Institutions and professions have evolved over the centuries in response to many needs and priorities, and it is common for many functions to be combined somewhat confusingly in a single profession. Thus the cartographer, for example, is not only the holder of the pen, but also the designer of the map and the arbiter of quality. When one of these functions is automated, or the need for it removed by changing economics, it is easy to believe that the profession is threatened. Computerization is killing cartography in the sense that it is automating and changing various aspects of the production and dissemination functions, and may even be challenging the primacy of the map as a means of communicating geographic information. But the digital transition does not remove the need for cartography's design and quality control functions, which remain as important in the digital era as they were before. Hence the digital transition presents the profession of cartography with a paradox. Map-making has been profoundly affected by the advent of digital technology, which has made it possible for anyone equipped with data and a simple mapping package to make a map. The professional map-maker has been marginalized, since it is no longer necessary to belong to the profession to make maps. But at the same time the digital transition makes the training of the cartographer in design and quality control more important than ever, and the consequences of poor design are readily apparent in any collection of GIS displays.

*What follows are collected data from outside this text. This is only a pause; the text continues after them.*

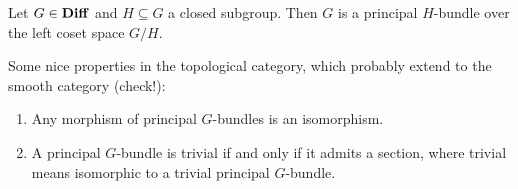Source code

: \begin{exa}
    Let $G\in \mathbf{Diff}$ and $H\subseteq G$ a closed subgroup.
    Then $G$ is a principal $H$-bundle over the left coset space $G/H$.
\end{exa}

Some nice properties in the topological category, which probably extend to the smooth category (check!):

\begin{prop}
    \begin{enumerate}[label=\roman*)]
	\item Any morphism of principal $G$-bundles is an isomorphism.
	\item A principal $G$-bundle is trivial if and only if it admits a section, where trivial means isomorphic to a trivial principal $G$-bundle.
    \end{enumerate}
\end{prop}
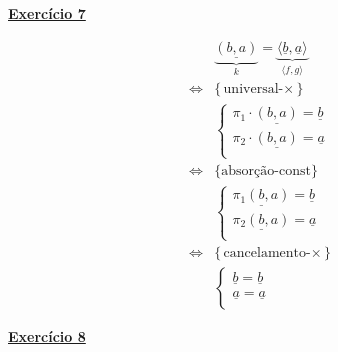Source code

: \documentclass[a4paper,11pt]{article}
\begin{document}
	
	\noindent \underline{\textbf{Exercício 7}}
	\begin{center}
		\begin{minipage}{0.4\textwidth}
			\begin{mdframed}
				\[
				\begin{aligned}
					&\underbrace{\underline{(b, a)}}_{k} = \underbrace{\langle \underline{b}, \underline{a} \rangle}_{\langle f, g \rangle} \\
					\iff &\{\text{universal-$\times$}\} \\
					&\begin{cases}
						\pi_1 \cdot \underline{(b, a)} = \underline{b} \\
						\pi_2 \cdot \underline{(b, a)} = \underline{a} \\
					\end{cases}\\
					\iff &\{\text{absorção-const}\} \\
					&\begin{cases}
						\underline{\pi_1 (b, a)} = \underline{b} \\
						\underline{\pi_2 (b, a)} = \underline{a} \\
					\end{cases}\\
					\iff &\{\text{cancelamento-$\times$}\} \\
					&\begin{cases}
						\underline{b} = \underline{b} \\
						\underline{a} = \underline{a} \\
					\end{cases}
				\end{aligned}
				\]
			\end{mdframed}
		\end{minipage}
	\end{center}
	
	
	\noindent \underline{\textbf{Exercício 8}}
	\\
	
\end{document}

The Age of Discovery describes the period beginning in the 15^th Century that was characterized by voyages of exploration from Europe, rapid expansion of European domination over the rest of the world, and the first efforts at world mapping according to modern cartographic standards of planimetric accuracy. Henry the Navigator (1394–1460; Figure 3) is often credited with initiating the Age of Discovery, and with Portugal’s early dominance, through his efforts to finance exploration, and to establish a school at Sagres where he gathered cartographers, navigators, and other experts.

The actual discoveries of Henry’s lifetime were modest: they included the Cape Verde Islands, which redefined the westernmost limits of the known world, and the coast of West Africa as far as Sierra Leone. The great discoveries came in the years after his death, with the voyages of Da Gama, Diaz, and Columbus, but Henry clearly laid the foundation, particularly through the notion of discovery as a collective, scientifically motivated endeavor, in which economic gain was strictly secondary, and in which the economic value of secrecy was outweighed by the collective value of sharing information (Ure, 1977; though for a contrary view see Martins, 1901, or Godinho, 1962).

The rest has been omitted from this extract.